(Stored data entries)

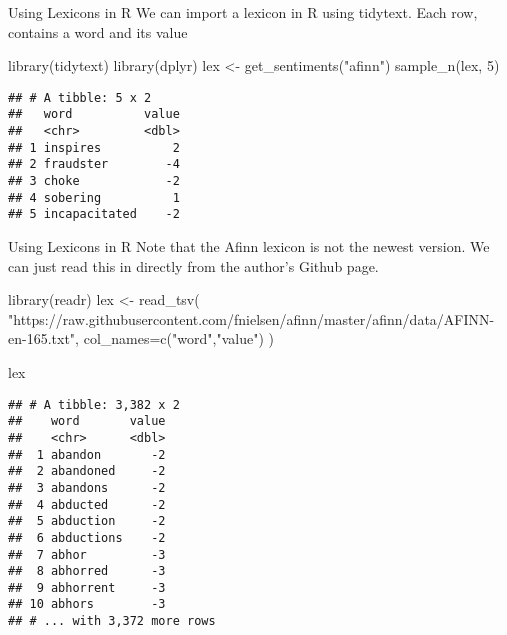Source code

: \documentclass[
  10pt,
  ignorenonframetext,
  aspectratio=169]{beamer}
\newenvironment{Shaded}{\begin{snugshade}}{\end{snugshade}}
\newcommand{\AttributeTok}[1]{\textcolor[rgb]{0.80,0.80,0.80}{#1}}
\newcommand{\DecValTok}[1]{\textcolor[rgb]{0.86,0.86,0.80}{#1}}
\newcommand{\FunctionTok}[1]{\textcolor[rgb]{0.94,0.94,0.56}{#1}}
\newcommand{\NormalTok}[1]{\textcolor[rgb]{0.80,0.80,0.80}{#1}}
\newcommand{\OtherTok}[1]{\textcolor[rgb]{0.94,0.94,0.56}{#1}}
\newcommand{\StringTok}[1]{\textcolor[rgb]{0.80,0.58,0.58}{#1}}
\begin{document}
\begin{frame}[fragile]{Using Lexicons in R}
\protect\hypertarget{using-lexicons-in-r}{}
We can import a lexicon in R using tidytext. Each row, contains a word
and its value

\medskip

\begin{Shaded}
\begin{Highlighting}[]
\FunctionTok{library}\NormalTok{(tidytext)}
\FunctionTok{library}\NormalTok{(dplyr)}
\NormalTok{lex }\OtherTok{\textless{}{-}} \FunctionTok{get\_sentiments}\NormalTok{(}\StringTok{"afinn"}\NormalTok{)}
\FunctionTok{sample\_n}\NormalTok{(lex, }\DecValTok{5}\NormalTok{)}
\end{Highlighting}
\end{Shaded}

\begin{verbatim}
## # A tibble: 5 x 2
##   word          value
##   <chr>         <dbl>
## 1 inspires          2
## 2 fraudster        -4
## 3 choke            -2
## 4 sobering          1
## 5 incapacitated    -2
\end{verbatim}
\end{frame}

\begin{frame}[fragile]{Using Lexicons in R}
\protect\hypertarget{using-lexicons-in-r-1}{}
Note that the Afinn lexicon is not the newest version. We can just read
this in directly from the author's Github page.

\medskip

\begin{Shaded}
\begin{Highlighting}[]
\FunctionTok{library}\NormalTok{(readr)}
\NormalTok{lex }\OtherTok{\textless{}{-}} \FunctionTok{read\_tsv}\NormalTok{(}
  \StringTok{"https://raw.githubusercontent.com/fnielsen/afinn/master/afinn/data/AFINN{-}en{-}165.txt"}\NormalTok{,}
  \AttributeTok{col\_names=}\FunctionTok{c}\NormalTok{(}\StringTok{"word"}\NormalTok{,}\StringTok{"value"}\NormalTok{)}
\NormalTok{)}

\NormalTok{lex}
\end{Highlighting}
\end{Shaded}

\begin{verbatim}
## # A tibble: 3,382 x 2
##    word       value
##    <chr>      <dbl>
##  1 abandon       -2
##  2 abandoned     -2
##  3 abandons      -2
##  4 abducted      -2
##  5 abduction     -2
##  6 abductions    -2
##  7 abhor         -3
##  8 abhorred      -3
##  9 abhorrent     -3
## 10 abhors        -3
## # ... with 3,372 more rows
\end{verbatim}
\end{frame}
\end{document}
--
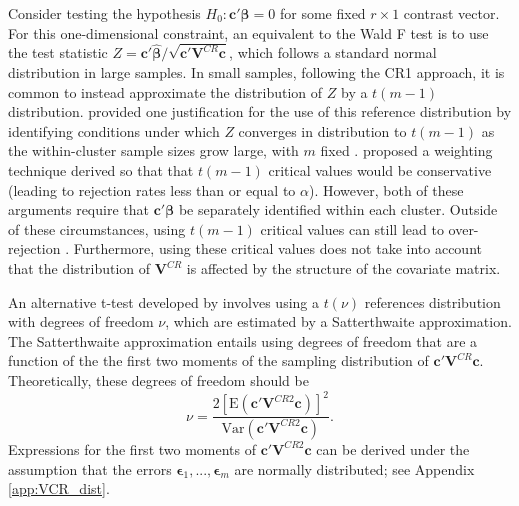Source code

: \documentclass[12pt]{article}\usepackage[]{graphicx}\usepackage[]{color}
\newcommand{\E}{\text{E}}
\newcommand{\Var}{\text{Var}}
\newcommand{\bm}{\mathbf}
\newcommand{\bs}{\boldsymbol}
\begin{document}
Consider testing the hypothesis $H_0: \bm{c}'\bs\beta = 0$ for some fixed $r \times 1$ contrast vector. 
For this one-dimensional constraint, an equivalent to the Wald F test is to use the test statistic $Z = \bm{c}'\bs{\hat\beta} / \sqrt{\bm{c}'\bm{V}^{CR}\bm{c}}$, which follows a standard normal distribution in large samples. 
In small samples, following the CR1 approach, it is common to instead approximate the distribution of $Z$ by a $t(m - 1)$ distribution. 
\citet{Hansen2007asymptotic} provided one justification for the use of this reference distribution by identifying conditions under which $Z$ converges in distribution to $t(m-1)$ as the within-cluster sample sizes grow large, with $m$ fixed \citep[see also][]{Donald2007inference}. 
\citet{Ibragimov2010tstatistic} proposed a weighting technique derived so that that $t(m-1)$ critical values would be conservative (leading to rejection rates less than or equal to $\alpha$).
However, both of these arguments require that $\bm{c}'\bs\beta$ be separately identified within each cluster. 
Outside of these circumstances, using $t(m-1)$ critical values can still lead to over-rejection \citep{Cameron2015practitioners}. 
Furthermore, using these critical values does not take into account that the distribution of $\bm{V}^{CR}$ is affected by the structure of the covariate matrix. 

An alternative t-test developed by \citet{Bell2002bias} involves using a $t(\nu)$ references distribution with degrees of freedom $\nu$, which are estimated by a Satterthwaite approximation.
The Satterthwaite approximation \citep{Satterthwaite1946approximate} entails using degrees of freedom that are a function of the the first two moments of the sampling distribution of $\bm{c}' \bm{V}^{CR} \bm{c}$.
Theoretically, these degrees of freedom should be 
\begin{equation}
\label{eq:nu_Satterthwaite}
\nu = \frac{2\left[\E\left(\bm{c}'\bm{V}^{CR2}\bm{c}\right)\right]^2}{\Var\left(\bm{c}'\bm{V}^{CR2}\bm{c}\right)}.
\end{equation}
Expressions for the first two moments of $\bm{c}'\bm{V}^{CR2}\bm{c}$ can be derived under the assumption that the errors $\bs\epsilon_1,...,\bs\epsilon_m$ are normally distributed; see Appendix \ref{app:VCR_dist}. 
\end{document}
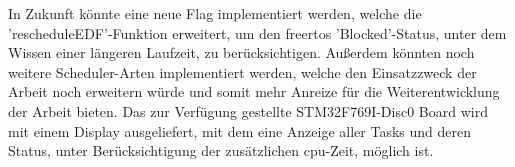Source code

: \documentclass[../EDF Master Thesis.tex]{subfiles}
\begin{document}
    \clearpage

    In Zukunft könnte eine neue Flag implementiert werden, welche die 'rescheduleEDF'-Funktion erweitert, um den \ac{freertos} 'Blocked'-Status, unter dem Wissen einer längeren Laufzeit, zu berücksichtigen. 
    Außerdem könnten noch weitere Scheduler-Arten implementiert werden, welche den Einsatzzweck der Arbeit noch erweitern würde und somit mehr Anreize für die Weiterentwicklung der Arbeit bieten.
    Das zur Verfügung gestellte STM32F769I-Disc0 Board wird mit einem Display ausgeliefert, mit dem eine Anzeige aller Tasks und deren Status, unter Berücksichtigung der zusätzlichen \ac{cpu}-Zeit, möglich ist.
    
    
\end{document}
==
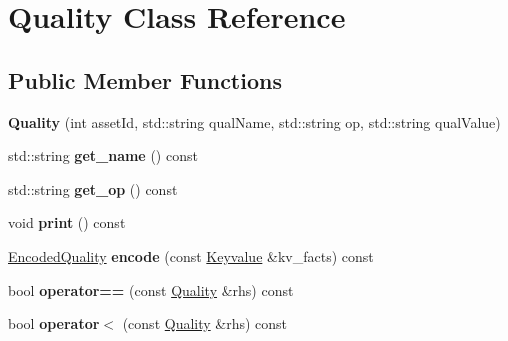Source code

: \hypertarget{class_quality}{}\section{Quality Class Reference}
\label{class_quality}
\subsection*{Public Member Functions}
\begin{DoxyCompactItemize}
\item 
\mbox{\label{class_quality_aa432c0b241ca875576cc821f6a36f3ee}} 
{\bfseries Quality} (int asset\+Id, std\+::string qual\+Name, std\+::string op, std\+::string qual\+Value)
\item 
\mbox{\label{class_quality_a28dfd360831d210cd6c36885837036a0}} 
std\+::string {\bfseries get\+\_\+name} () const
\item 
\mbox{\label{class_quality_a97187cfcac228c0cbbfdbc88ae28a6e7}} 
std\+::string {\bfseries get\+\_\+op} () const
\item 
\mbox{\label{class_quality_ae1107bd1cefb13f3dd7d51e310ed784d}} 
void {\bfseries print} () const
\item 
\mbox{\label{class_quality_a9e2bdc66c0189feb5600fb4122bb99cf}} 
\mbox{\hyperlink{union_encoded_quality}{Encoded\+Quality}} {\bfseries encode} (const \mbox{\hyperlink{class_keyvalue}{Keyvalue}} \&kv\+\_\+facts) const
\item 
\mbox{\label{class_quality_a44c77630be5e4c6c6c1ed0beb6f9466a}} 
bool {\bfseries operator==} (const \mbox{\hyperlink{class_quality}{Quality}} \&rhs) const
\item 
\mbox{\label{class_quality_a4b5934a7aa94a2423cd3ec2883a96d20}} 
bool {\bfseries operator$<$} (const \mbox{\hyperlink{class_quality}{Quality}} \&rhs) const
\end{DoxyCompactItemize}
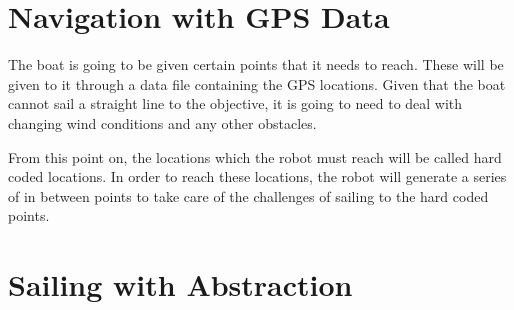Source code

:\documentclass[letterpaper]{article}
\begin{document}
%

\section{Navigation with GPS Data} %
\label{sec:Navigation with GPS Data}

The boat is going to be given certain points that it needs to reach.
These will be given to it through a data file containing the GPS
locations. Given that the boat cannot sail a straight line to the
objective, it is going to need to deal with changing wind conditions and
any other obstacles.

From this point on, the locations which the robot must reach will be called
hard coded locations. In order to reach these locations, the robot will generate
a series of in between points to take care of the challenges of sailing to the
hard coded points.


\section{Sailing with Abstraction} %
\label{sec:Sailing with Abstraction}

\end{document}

## Directions
If a line of the entries contains "article", it counts; give the total of such lines and nothing more.

## Solved exercise
2